> _Directions for this task_
In the records that follow, find each line with "tuesday" and pull it out.

> _Given information_

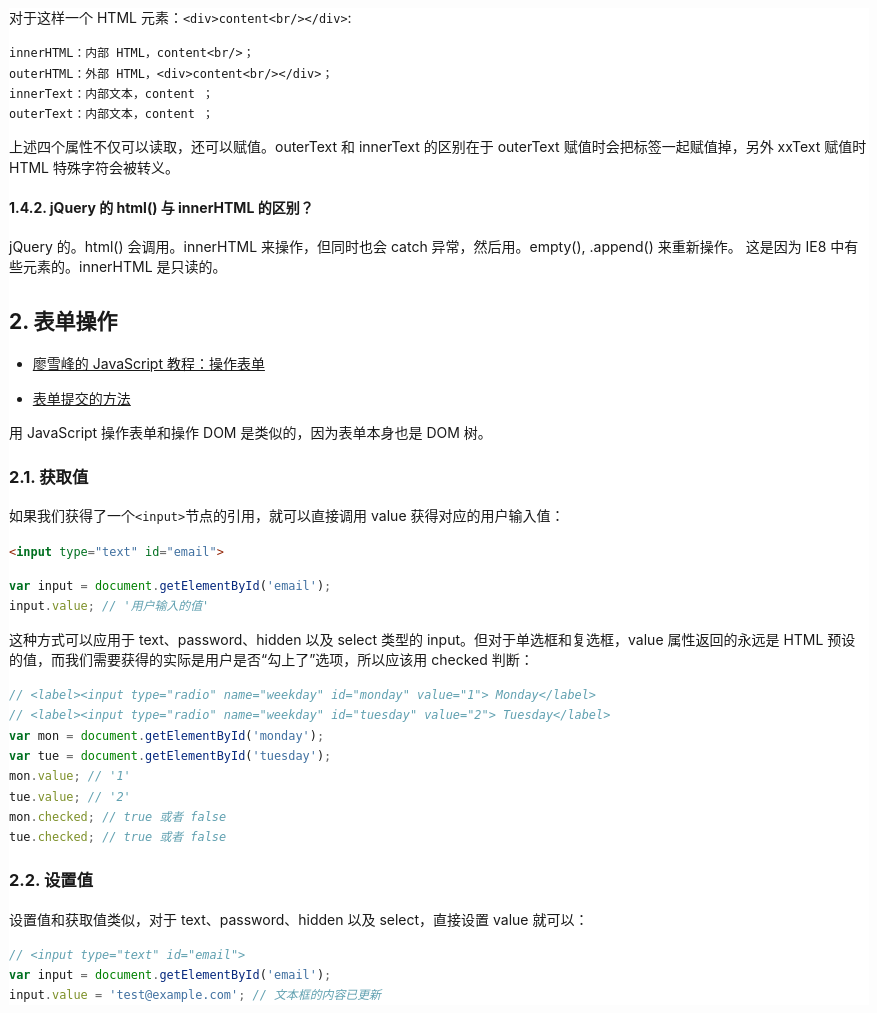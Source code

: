 对于这样一个 HTML 元素：`<div>content<br/></div>`:
```
innerHTML：内部 HTML，content<br/>；
outerHTML：外部 HTML，<div>content<br/></div>；
innerText：内部文本，content ；
outerText：内部文本，content ；
```
上述四个属性不仅可以读取，还可以赋值。outerText 和 innerText 的区别在于 outerText 赋值时会把标签一起赋值掉，另外 xxText 赋值时 HTML 特殊字符会被转义。

#### 1.4.2. jQuery 的 html() 与 innerHTML 的区别？
jQuery 的。html() 会调用。innerHTML 来操作，但同时也会 catch 异常，然后用。empty(), .append() 来重新操作。 这是因为 IE8 中有些元素的。innerHTML 是只读的。

## 2. 表单操作

- [廖雪峰的 JavaScript 教程：操作表单](https://www.liaoxuefeng.com/wiki/001434446689867b27157e896e74d51a89c25cc8b43bdb3000/001434499922277b890fd537901490a84fc24b2b8b8867e000)

- [表单提交的方法](https://developer.mozilla.org/en-US/docs/Web/API/XMLHttpRequest/Using_XMLHttpRequest#Submitting_forms_and_uploading_files)

用 JavaScript 操作表单和操作 DOM 是类似的，因为表单本身也是 DOM 树。

### 2.1. 获取值

如果我们获得了一个`<input>`节点的引用，就可以直接调用 value 获得对应的用户输入值：
```html
<input type="text" id="email">
```
```javascript
var input = document.getElementById('email');
input.value; // '用户输入的值'
```

这种方式可以应用于 text、password、hidden 以及 select 类型的 input。但对于单选框和复选框，value 属性返回的永远是 HTML 预设的值，而我们需要获得的实际是用户是否“勾上了”选项，所以应该用 checked 判断：

```javascript
// <label><input type="radio" name="weekday" id="monday" value="1"> Monday</label>
// <label><input type="radio" name="weekday" id="tuesday" value="2"> Tuesday</label>
var mon = document.getElementById('monday');
var tue = document.getElementById('tuesday');
mon.value; // '1'
tue.value; // '2'
mon.checked; // true 或者 false
tue.checked; // true 或者 false
```

### 2.2. 设置值

设置值和获取值类似，对于 text、password、hidden 以及 select，直接设置 value 就可以：

```javascript
// <input type="text" id="email">
var input = document.getElementById('email');
input.value = 'test@example.com'; // 文本框的内容已更新
```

> _Solution_
// <label><input type="radio" name="weekday" id="tuesday" value="2"> Tuesday</label>
var tue = document.getElementById('tuesday');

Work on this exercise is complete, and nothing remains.